> Work instruction: Please transcribe every entry below exactly as written.

> Record extracts:
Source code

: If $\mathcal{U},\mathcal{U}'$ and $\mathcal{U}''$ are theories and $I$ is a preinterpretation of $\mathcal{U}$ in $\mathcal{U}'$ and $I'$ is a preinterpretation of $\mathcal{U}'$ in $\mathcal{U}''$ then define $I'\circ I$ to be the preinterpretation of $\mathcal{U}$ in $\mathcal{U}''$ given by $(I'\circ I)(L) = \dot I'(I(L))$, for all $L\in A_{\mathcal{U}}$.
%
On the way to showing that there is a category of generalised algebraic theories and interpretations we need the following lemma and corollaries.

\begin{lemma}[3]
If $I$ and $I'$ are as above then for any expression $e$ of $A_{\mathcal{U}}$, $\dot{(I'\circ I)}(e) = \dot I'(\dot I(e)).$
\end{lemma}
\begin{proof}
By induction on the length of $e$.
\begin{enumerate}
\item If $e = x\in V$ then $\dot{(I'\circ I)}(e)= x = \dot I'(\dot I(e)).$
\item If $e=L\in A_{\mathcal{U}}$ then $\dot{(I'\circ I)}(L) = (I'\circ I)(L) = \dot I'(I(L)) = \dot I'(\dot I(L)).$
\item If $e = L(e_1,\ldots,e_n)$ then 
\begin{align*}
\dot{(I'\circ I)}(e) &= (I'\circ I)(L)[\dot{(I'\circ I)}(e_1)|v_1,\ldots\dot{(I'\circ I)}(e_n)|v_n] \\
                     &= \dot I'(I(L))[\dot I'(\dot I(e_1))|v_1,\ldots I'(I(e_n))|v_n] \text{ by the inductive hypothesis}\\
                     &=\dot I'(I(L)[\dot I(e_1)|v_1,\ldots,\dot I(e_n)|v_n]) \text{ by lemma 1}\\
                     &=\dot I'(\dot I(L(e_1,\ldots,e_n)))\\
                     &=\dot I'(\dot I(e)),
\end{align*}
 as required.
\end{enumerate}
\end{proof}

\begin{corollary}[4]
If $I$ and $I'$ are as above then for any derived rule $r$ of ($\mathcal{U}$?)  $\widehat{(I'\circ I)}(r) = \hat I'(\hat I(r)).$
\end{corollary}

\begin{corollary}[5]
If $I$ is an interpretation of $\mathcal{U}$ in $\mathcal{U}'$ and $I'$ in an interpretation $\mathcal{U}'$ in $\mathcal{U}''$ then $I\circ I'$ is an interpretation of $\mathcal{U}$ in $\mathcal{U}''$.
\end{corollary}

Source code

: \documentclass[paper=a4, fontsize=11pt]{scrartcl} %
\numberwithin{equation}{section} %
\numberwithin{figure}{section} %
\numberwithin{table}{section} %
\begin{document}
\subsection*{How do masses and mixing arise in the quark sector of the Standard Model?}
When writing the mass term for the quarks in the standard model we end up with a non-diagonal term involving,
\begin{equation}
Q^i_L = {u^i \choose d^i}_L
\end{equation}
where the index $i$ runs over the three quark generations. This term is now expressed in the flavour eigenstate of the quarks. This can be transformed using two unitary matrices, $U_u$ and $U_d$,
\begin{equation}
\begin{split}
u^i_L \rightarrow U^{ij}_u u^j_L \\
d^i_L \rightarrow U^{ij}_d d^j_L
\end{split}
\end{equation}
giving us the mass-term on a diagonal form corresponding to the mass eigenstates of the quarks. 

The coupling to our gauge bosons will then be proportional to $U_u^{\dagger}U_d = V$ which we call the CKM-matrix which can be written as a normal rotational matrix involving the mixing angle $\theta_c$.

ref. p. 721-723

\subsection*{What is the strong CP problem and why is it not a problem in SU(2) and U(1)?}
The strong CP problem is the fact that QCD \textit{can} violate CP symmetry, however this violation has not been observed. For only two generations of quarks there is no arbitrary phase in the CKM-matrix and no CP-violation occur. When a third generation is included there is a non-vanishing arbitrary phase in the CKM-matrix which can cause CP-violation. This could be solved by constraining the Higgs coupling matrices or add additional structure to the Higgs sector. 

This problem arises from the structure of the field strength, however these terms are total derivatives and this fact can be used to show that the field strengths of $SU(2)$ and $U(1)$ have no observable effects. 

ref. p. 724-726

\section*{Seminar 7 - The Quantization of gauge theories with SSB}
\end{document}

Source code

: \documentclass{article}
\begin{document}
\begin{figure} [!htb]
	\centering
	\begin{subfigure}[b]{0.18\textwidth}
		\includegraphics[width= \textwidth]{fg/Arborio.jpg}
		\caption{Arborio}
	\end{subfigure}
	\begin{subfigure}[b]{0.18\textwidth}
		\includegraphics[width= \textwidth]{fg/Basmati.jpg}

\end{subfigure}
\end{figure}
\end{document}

> Your response:
Source code

: If $\mathcal{U},\mathcal{U}'$ and $\mathcal{U}''$ are theories and $I$ is a preinterpretation of $\mathcal{U}$ in $\mathcal{U}'$ and $I'$ is a preinterpretation of $\mathcal{U}'$ in $\mathcal{U}''$ then define $I'\circ I$ to be the preinterpretation of $\mathcal{U}$ in $\mathcal{U}''$ given by $(I'\circ I)(L) = \dot I'(I(L))$, for all $L\in A_{\mathcal{U}}$.
%
On the way to showing that there is a category of generalised algebraic theories and interpretations we need the following lemma and corollaries.

\begin{lemma}[3]
If $I$ and $I'$ are as above then for any expression $e$ of $A_{\mathcal{U}}$, $\dot{(I'\circ I)}(e) = \dot I'(\dot I(e)).$
\end{lemma}
\begin{proof}
By induction on the length of $e$.
\begin{enumerate}
\item If $e = x\in V$ then $\dot{(I'\circ I)}(e)= x = \dot I'(\dot I(e)).$
\item If $e=L\in A_{\mathcal{U}}$ then $\dot{(I'\circ I)}(L) = (I'\circ I)(L) = \dot I'(I(L)) = \dot I'(\dot I(L)).$
\item If $e = L(e_1,\ldots,e_n)$ then 
\begin{align*}
\dot{(I'\circ I)}(e) &= (I'\circ I)(L)[\dot{(I'\circ I)}(e_1)|v_1,\ldots\dot{(I'\circ I)}(e_n)|v_n] \\
                     &= \dot I'(I(L))[\dot I'(\dot I(e_1))|v_1,\ldots I'(I(e_n))|v_n] \text{ by the inductive hypothesis}\\
                     &=\dot I'(I(L)[\dot I(e_1)|v_1,\ldots,\dot I(e_n)|v_n]) \text{ by lemma 1}\\
                     &=\dot I'(\dot I(L(e_1,\ldots,e_n)))\\
                     &=\dot I'(\dot I(e)),
\end{align*}
 as required.
\end{enumerate}
\end{proof}

\begin{corollary}[4]
If $I$ and $I'$ are as above then for any derived rule $r$ of ($\mathcal{U}$?)  $\widehat{(I'\circ I)}(r) = \hat I'(\hat I(r)).$
\end{corollary}

\begin{corollary}[5]
If $I$ is an interpretation of $\mathcal{U}$ in $\mathcal{U}'$ and $I'$ in an interpretation $\mathcal{U}'$ in $\mathcal{U}''$ then $I\circ I'$ is an interpretation of $\mathcal{U}$ in $\mathcal{U}''$.
\end{corollary}

Source code

: \documentclass[paper=a4, fontsize=11pt]{scrartcl} %
\numberwithin{equation}{section} %
\numberwithin{figure}{section} %
\numberwithin{table}{section} %
\begin{document}
\subsection*{How do masses and mixing arise in the quark sector of the Standard Model?}
When writing the mass term for the quarks in the standard model we end up with a non-diagonal term involving,
\begin{equation}
Q^i_L = {u^i \choose d^i}_L
\end{equation}
where the index $i$ runs over the three quark generations. This term is now expressed in the flavour eigenstate of the quarks. This can be transformed using two unitary matrices, $U_u$ and $U_d$,
\begin{equation}
\begin{split}
u^i_L \rightarrow U^{ij}_u u^j_L \\
d^i_L \rightarrow U^{ij}_d d^j_L
\end{split}
\end{equation}
giving us the mass-term on a diagonal form corresponding to the mass eigenstates of the quarks. 

The coupling to our gauge bosons will then be proportional to $U_u^{\dagger}U_d = V$ which we call the CKM-matrix which can be written as a normal rotational matrix involving the mixing angle $\theta_c$.

ref. p. 721-723

\subsection*{What is the strong CP problem and why is it not a problem in SU(2) and U(1)?}
The strong CP problem is the fact that QCD \textit{can} violate CP symmetry, however this violation has not been observed. For only two generations of quarks there is no arbitrary phase in the CKM-matrix and no CP-violation occur. When a third generation is included there is a non-vanishing arbitrary phase in the CKM-matrix which can cause CP-violation. This could be solved by constraining the Higgs coupling matrices or add additional structure to the Higgs sector. 

This problem arises from the structure of the field strength, however these terms are total derivatives and this fact can be used to show that the field strengths of $SU(2)$ and $U(1)$ have no observable effects. 

ref. p. 724-726

\section*{Seminar 7 - The Quantization of gauge theories with SSB}
\end{document}

Source code

: \documentclass{article}
\begin{document}
\begin{figure} [!htb]
	\centering
	\begin{subfigure}[b]{0.18\textwidth}
		\includegraphics[width= \textwidth]{fg/Arborio.jpg}
		\caption{Arborio}
	\end{subfigure}
	\begin{subfigure}[b]{0.18\textwidth}
		\includegraphics[width= \textwidth]{fg/Basmati.jpg}

\end{subfigure}
\end{figure}
\end{document}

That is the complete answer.